**Task goal:** Search the records below for "#### 4.1基础布局". Return that line and all remaining lines exactly.

**Listed entries:**
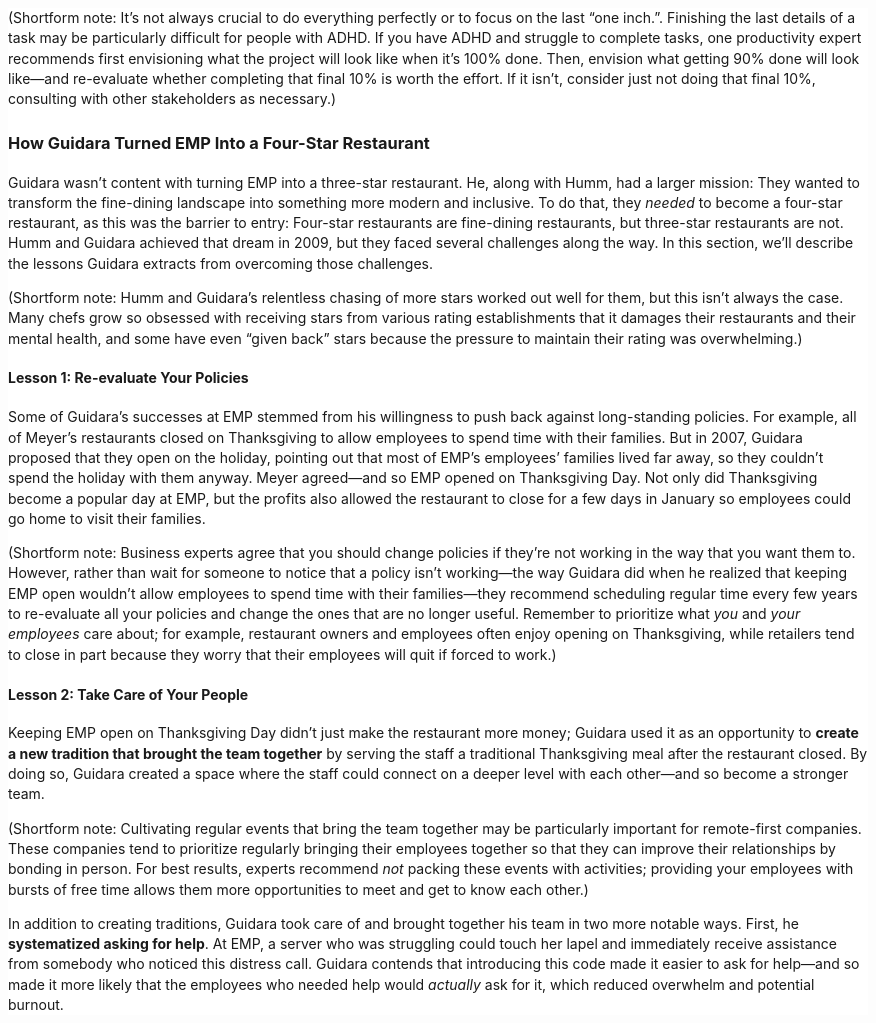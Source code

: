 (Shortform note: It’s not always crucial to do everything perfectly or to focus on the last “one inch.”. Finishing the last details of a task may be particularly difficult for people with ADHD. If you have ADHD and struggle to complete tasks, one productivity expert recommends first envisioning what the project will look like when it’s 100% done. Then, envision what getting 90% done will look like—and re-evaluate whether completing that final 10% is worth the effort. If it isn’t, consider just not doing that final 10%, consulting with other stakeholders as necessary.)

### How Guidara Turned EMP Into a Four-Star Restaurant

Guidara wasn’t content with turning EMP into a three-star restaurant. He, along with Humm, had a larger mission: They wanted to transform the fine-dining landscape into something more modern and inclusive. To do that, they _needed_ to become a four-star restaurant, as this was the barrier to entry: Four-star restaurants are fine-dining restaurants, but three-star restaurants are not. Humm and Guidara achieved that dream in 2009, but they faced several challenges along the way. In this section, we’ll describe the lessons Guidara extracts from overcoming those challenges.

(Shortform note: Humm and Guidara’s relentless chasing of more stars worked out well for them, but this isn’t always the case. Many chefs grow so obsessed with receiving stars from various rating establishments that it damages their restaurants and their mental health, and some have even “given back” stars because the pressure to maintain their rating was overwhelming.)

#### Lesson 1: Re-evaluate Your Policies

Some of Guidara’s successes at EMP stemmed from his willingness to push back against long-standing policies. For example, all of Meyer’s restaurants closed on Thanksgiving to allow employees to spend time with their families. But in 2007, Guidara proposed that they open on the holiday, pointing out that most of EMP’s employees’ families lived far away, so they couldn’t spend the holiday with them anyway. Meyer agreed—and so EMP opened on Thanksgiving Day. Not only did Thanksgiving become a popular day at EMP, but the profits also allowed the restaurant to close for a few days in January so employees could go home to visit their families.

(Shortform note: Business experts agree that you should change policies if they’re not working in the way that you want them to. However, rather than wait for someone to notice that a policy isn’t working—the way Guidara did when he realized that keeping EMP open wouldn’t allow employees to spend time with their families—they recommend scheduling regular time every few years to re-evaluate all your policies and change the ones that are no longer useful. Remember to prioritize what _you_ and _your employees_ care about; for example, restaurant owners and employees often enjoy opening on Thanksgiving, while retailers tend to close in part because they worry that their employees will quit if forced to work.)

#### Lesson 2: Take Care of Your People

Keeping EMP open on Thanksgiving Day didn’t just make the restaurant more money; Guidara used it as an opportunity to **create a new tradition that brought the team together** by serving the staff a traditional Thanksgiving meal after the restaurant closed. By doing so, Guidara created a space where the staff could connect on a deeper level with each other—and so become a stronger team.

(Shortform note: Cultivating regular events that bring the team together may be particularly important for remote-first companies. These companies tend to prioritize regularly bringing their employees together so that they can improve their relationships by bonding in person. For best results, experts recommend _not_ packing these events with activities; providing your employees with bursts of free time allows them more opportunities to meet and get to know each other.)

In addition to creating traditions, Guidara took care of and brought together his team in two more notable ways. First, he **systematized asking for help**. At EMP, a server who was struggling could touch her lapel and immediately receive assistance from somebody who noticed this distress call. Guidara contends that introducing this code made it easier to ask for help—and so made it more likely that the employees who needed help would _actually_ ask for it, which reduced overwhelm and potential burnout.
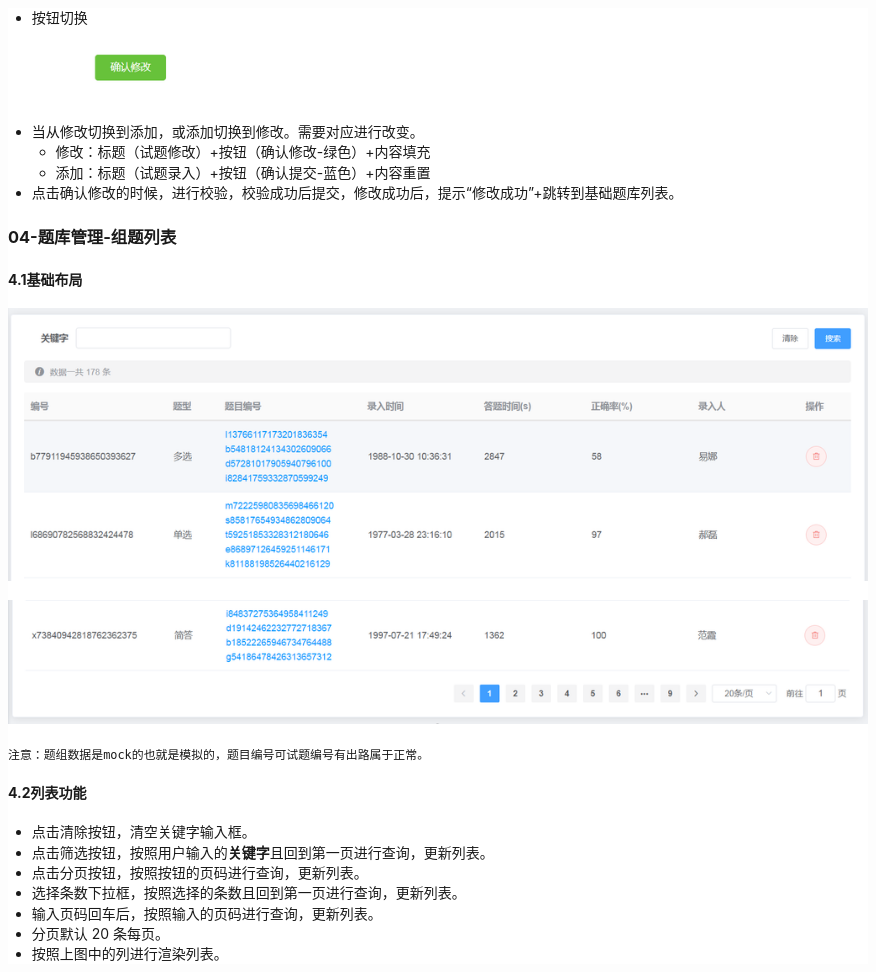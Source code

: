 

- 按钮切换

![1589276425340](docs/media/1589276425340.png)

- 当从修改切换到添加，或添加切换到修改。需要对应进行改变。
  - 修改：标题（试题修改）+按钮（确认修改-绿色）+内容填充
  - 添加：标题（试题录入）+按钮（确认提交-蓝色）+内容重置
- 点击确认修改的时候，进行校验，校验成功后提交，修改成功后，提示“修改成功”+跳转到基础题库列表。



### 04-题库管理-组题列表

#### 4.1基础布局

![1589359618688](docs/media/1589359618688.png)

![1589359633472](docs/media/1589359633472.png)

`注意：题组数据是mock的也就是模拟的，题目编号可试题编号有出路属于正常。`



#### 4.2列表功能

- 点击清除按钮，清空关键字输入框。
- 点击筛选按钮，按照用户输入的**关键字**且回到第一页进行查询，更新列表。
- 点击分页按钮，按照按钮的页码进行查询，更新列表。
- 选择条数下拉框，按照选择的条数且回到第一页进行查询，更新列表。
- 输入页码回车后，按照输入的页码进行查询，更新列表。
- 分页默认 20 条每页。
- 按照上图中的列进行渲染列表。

**Result:**
#### 4.1基础布局

![1589359618688](docs/media/1589359618688.png)

![1589359633472](docs/media/1589359633472.png)

`注意：题组数据是mock的也就是模拟的，题目编号可试题编号有出路属于正常。`



#### 4.2列表功能

- 点击清除按钮，清空关键字输入框。
- 点击筛选按钮，按照用户输入的**关键字**且回到第一页进行查询，更新列表。
- 点击分页按钮，按照按钮的页码进行查询，更新列表。
- 选择条数下拉框，按照选择的条数且回到第一页进行查询，更新列表。
- 输入页码回车后，按照输入的页码进行查询，更新列表。
- 分页默认 20 条每页。
- 按照上图中的列进行渲染列表。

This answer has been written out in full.